The (literally) hard-hitting ‘Intermission’ maps out the intersecting lives of a group of Dubliners who are between partners, and follows their thoroughly coarse, often violent and generally unhinged quest for some sort of stable relationship. Stripping most of the romance away from the romantic comedy genre, the film depicts a world where love hurts, and where radical shifts in destiny are just a stone’s throw away. Lonely, disgruntled supermarket worker Oscar (David Wilmot) is worried he has lost his sexual function. His none too bright, brown sauce addicted co-worker John (Cillian Murphy) has rashly dumped his girlfriend Deirdre (Kelly Macdonald) as a test, only to learn that she has immediately shacked up with middle-aged bank manager Sam (Michael McElhatton), leaving Noeleen (Deirdre O’Keen), Sam’s wife of fourteen years, to embark on an uncontrollable anger spree. Deirdre’s sister Sally (Shirley Henderson) is so short on self-esteem after her last disastrous relationship that she has allowed her moustache to grow enough for even problem-plagued Mick the busdriver (Brian F. O’Byrne) to notice. Meanwhile ludicrously hard police detective Jerry Lynch (Colm Meaney) is desperate to have sheepish TV-man Ben (Thomas O’Suilleabhain) make a documentary on his one-man war against ‘scumbags’, even as his nemesis, the wok-obsessed thug Lehiff (Colin Farrell), recruits John and Mick for a criminal plot in which love and revenge will collide head on (with a sheep, no less).

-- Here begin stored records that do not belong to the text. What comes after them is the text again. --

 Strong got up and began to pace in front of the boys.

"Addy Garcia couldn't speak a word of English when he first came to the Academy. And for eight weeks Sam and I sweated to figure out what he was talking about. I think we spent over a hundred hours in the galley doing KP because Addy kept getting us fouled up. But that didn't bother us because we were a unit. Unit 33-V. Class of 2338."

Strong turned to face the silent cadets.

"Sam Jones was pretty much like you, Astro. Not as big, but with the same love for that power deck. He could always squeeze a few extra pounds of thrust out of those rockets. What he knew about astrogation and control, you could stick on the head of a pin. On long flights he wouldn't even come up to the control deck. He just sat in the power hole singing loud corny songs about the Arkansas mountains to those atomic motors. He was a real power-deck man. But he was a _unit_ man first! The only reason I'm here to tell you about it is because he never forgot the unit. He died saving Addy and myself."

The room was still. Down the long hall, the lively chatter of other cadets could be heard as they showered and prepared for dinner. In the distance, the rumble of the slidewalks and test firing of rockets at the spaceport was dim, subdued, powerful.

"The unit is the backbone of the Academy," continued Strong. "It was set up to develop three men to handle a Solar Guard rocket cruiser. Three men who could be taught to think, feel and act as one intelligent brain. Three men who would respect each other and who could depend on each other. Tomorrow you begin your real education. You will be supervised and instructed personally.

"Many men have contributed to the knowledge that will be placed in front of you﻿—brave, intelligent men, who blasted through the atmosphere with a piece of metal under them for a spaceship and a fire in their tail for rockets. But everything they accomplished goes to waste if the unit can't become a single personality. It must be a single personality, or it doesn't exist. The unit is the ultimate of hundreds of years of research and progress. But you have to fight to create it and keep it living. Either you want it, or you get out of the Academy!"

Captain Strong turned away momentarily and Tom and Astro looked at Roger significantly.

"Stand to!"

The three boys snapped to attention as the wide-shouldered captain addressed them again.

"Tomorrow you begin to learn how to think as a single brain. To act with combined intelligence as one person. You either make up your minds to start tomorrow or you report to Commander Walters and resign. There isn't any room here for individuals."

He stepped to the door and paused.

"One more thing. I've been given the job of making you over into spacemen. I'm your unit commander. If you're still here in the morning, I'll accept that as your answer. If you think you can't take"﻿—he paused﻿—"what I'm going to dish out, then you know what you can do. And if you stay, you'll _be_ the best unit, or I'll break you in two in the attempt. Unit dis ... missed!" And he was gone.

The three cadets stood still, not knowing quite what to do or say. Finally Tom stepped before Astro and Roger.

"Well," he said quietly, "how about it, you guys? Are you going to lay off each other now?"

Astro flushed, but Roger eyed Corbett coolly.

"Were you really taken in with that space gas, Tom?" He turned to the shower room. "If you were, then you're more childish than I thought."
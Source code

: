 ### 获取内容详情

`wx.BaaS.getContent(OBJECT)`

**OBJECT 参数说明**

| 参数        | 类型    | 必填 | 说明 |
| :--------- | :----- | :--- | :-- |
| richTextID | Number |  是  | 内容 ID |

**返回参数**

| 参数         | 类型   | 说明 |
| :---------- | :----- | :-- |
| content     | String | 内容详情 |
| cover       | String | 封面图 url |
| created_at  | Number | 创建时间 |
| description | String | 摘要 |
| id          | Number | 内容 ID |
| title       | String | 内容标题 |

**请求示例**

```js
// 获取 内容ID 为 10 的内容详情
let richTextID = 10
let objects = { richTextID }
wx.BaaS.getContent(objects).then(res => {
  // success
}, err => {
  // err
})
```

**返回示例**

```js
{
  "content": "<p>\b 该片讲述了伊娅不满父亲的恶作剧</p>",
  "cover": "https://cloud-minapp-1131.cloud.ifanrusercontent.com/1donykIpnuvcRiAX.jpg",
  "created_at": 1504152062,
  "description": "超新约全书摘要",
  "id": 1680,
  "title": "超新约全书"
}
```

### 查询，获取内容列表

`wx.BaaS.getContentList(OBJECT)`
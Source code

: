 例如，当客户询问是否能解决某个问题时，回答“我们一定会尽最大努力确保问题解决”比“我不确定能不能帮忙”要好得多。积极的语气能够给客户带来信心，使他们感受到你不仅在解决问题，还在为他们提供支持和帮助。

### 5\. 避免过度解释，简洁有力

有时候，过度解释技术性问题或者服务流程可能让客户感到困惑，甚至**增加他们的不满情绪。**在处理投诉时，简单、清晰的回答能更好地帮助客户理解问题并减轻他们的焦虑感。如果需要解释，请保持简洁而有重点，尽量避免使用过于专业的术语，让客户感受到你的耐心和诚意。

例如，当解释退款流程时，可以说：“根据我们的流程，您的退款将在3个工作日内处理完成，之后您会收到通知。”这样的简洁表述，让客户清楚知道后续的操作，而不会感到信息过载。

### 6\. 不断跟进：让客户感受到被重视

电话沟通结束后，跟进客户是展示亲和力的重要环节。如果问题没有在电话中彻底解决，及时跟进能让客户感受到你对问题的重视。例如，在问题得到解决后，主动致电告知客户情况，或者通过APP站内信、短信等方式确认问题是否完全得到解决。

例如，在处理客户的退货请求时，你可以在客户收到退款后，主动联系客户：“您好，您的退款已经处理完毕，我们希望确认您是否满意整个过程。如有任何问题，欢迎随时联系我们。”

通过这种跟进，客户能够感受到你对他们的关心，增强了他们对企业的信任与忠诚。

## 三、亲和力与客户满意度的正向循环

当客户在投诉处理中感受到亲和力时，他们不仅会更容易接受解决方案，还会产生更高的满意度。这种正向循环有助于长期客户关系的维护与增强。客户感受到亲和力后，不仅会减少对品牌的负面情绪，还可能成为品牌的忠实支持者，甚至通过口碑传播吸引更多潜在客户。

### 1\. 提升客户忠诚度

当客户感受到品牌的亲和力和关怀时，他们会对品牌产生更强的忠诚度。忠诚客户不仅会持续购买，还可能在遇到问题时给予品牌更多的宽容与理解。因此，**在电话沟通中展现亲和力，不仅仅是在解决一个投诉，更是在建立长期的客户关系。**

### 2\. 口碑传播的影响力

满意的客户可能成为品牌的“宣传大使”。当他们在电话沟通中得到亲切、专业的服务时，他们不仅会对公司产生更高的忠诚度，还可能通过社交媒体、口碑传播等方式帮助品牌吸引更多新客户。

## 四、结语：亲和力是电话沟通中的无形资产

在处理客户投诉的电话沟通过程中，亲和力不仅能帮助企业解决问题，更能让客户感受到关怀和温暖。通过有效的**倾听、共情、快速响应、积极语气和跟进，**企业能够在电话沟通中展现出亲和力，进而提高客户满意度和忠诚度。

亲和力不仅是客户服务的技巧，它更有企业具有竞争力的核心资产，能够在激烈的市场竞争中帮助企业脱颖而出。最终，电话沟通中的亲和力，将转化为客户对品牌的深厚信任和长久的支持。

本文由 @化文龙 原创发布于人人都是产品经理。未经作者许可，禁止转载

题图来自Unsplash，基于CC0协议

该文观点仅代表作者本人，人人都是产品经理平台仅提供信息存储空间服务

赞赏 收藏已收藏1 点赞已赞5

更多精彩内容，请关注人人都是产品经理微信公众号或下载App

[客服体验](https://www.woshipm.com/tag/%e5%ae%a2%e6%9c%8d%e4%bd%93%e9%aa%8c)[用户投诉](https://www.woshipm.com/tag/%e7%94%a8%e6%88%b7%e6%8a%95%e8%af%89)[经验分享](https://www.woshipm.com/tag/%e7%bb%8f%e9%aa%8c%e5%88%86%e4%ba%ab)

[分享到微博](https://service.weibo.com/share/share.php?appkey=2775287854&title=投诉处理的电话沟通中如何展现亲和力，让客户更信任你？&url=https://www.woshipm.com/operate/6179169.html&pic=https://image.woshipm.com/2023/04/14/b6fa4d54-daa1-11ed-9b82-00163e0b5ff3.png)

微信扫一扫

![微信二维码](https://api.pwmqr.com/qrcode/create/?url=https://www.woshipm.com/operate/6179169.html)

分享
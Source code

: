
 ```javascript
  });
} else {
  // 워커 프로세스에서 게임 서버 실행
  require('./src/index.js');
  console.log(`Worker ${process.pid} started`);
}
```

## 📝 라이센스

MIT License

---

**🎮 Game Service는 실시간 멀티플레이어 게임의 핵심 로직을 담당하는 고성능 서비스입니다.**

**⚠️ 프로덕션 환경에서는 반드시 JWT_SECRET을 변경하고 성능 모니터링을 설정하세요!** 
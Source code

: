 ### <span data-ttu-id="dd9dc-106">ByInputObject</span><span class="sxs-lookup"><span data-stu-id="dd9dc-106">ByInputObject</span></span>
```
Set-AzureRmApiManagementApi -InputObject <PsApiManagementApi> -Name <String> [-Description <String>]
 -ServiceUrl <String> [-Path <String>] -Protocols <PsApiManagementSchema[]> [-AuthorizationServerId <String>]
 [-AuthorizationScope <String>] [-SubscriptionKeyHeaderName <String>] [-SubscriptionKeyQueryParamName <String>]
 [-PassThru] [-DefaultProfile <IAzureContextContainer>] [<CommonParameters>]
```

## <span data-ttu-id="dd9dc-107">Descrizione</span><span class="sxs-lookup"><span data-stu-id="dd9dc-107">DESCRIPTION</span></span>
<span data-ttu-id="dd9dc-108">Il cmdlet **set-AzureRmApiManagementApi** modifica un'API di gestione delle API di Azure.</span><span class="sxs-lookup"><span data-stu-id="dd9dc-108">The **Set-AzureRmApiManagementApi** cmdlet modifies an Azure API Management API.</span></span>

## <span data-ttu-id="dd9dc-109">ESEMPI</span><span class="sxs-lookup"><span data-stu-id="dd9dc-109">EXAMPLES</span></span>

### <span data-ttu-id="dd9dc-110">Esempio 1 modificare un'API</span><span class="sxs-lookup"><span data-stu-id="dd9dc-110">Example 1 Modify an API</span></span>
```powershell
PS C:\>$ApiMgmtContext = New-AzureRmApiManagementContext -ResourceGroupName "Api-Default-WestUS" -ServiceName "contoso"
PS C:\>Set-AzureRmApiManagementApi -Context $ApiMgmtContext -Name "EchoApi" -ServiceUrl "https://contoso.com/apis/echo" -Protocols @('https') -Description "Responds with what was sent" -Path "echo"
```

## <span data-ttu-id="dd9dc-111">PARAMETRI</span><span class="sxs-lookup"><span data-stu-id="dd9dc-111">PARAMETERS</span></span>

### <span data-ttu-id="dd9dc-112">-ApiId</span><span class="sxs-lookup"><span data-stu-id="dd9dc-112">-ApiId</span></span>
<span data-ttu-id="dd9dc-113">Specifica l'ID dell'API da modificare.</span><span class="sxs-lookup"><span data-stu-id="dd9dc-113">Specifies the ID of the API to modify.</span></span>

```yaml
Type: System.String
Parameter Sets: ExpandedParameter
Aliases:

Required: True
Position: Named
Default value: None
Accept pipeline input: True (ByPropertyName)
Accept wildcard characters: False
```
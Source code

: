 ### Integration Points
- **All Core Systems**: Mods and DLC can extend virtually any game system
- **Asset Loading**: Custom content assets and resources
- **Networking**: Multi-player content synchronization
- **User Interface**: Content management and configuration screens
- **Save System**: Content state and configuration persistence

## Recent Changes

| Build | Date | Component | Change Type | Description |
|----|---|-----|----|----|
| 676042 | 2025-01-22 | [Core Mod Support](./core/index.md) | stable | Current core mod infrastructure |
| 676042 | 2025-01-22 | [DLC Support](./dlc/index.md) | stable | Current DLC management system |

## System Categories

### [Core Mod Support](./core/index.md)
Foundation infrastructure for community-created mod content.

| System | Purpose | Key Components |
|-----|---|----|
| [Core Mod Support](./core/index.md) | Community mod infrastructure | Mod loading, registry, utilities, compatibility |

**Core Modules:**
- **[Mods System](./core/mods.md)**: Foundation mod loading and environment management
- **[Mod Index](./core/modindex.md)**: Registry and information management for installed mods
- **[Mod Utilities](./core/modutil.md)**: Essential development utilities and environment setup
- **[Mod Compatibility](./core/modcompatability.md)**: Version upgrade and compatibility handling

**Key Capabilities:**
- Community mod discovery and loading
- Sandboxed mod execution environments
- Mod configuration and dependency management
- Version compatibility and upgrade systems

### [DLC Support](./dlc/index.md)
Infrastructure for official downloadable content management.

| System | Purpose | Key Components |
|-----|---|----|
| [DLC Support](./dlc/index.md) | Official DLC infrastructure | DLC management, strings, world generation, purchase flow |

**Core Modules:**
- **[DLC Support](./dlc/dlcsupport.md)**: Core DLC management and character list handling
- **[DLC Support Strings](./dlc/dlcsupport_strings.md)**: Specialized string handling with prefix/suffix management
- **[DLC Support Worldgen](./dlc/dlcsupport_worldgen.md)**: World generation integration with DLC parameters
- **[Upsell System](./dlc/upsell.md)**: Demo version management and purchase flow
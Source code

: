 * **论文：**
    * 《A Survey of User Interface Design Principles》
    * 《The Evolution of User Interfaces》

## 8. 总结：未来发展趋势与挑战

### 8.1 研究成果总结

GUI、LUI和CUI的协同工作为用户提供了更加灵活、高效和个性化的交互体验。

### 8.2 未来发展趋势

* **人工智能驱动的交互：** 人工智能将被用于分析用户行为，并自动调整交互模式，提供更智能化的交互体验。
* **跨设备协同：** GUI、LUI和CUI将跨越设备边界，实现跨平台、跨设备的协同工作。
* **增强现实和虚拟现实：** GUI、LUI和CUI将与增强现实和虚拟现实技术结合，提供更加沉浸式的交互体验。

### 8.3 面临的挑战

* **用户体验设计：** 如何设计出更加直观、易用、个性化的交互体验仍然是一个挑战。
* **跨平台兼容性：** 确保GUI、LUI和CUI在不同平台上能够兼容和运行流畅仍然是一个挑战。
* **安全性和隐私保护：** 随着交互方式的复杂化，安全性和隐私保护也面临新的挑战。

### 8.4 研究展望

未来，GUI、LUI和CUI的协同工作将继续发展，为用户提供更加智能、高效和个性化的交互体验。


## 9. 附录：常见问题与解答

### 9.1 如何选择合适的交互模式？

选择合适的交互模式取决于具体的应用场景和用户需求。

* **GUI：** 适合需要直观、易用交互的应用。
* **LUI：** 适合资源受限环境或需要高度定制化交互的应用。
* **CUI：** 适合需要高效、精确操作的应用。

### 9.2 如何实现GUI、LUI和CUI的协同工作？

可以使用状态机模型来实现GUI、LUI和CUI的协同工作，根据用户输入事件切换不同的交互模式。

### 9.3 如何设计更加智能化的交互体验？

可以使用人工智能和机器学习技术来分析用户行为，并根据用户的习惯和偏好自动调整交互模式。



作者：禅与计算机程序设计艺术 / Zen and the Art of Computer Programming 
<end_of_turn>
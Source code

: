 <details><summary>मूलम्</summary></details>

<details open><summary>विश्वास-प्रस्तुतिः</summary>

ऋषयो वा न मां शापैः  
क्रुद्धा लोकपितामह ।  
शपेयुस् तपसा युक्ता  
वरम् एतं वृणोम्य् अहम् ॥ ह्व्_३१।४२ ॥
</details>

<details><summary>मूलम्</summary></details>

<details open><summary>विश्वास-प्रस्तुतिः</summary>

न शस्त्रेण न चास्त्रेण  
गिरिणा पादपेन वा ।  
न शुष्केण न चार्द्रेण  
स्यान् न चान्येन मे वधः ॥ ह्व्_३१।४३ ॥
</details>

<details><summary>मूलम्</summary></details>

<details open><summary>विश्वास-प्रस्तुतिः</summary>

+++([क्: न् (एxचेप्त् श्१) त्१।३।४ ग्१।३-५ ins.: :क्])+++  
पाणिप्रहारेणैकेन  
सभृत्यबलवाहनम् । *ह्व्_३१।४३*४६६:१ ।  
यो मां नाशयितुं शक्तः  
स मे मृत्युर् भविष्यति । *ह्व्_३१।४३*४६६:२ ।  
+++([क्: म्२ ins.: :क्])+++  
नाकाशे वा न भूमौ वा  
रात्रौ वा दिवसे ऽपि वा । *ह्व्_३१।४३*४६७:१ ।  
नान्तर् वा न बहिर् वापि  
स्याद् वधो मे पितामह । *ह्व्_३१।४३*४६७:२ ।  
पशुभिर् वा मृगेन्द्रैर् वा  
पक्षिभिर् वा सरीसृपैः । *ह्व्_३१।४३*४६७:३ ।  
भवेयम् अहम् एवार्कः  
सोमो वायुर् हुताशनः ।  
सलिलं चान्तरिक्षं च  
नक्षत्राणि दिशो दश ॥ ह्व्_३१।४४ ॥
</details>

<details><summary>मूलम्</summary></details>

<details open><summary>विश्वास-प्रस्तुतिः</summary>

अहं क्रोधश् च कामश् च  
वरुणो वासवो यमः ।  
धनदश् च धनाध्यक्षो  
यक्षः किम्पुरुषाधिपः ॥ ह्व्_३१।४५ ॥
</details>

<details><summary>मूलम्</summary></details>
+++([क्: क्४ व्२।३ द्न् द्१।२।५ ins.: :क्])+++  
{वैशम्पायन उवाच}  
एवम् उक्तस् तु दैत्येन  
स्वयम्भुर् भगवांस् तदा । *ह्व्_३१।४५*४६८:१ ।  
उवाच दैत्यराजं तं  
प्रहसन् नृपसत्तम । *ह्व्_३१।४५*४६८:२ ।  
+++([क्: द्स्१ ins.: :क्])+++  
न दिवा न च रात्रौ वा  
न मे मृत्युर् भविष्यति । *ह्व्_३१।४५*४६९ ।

In this ferociously funny film of misty bus routes, wrong turns and crossed paths, John Crowley’s breathlessly assured direction and Mark O’Rowe’s tight script guarantee that you do not lose your way through the multiple storylines and characters, even if you never know exactly where you are headed, or what fresh surprise lurks round the corner. This unpredictability makes the whole daft chain of events compelling to watch, as does the extremely crude, absurd dialogue and the frequent bursts of violence – almost every character is at some point punched, shot, scratched, covered in blood, shat or pissed on.
What ‘Intermission’ lacks in budget it more than makes up for in sheer exuberance and energy. While in the end containing little more insight into the ways of love than your average romantic comedy, it is certainly a more gripping, edgier affair, that keeps your attention – without intermission.
It's Got: Colm Meany and Colin Farrell brilliant as the equally psychotic cop and robber united by their love of Celtic mysticism, a wheelchair race, lots of brown sauce in tea, and a raucous cover of I fought the law sung by Colin Farrell.
It Needs: To be less slight (although you will barely notice this until the film is over)
Summary
A well-acted, ambitiously plotted directorial debut which will leave you with a big smile. If all romantic comedies had this much cynicism, violence and raw energy, there would be hope for the genre.